Plain-text document sources:
━━━━━━━━━━

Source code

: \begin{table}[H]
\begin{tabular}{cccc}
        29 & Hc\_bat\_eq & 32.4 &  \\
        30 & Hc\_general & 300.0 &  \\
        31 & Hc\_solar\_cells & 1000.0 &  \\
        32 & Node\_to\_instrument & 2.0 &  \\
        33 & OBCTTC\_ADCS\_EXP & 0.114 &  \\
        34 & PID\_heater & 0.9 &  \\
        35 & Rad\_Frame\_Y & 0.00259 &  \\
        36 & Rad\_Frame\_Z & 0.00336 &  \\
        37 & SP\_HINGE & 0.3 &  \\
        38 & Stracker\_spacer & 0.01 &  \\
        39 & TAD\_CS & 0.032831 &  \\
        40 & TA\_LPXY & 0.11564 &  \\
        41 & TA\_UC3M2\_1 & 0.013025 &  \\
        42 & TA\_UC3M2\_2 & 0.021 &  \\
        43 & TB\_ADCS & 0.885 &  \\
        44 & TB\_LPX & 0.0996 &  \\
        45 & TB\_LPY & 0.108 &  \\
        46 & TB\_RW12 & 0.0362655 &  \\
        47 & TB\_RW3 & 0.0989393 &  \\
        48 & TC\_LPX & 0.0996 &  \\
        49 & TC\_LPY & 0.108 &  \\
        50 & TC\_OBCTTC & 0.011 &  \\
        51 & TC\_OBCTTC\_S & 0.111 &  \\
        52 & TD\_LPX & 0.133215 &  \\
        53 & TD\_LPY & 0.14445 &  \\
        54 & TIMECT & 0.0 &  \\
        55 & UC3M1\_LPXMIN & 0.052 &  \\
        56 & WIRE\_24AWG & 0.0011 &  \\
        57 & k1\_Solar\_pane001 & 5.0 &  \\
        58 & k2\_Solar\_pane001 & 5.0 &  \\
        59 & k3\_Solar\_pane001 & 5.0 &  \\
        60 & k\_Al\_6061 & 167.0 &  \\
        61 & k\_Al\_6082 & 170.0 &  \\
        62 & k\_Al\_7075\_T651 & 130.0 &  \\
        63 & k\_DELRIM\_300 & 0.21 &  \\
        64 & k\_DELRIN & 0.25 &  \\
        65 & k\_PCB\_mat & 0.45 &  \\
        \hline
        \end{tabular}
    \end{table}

━━━━━━━━━━

PROBLEM DETAILS: Exactly as they appear, retype the lines from the start of the records through the line containing "60 & k\_Al\_6061".

EXERCISE RESPONSE:
Source code

: \begin{table}[H]
\begin{tabular}{cccc}
        29 & Hc\_bat\_eq & 32.4 &  \\
        30 & Hc\_general & 300.0 &  \\
        31 & Hc\_solar\_cells & 1000.0 &  \\
        32 & Node\_to\_instrument & 2.0 &  \\
        33 & OBCTTC\_ADCS\_EXP & 0.114 &  \\
        34 & PID\_heater & 0.9 &  \\
        35 & Rad\_Frame\_Y & 0.00259 &  \\
        36 & Rad\_Frame\_Z & 0.00336 &  \\
        37 & SP\_HINGE & 0.3 &  \\
        38 & Stracker\_spacer & 0.01 &  \\
        39 & TAD\_CS & 0.032831 &  \\
        40 & TA\_LPXY & 0.11564 &  \\
        41 & TA\_UC3M2\_1 & 0.013025 &  \\
        42 & TA\_UC3M2\_2 & 0.021 &  \\
        43 & TB\_ADCS & 0.885 &  \\
        44 & TB\_LPX & 0.0996 &  \\
        45 & TB\_LPY & 0.108 &  \\
        46 & TB\_RW12 & 0.0362655 &  \\
        47 & TB\_RW3 & 0.0989393 &  \\
        48 & TC\_LPX & 0.0996 &  \\
        49 & TC\_LPY & 0.108 &  \\
        50 & TC\_OBCTTC & 0.011 &  \\
        51 & TC\_OBCTTC\_S & 0.111 &  \\
        52 & TD\_LPX & 0.133215 &  \\
        53 & TD\_LPY & 0.14445 &  \\
        54 & TIMECT & 0.0 &  \\
        55 & UC3M1\_LPXMIN & 0.052 &  \\
        56 & WIRE\_24AWG & 0.0011 &  \\
        57 & k1\_Solar\_pane001 & 5.0 &  \\
        58 & k2\_Solar\_pane001 & 5.0 &  \\
        59 & k3\_Solar\_pane001 & 5.0 &  \\
        60 & k\_Al\_6061 & 167.0 &  \\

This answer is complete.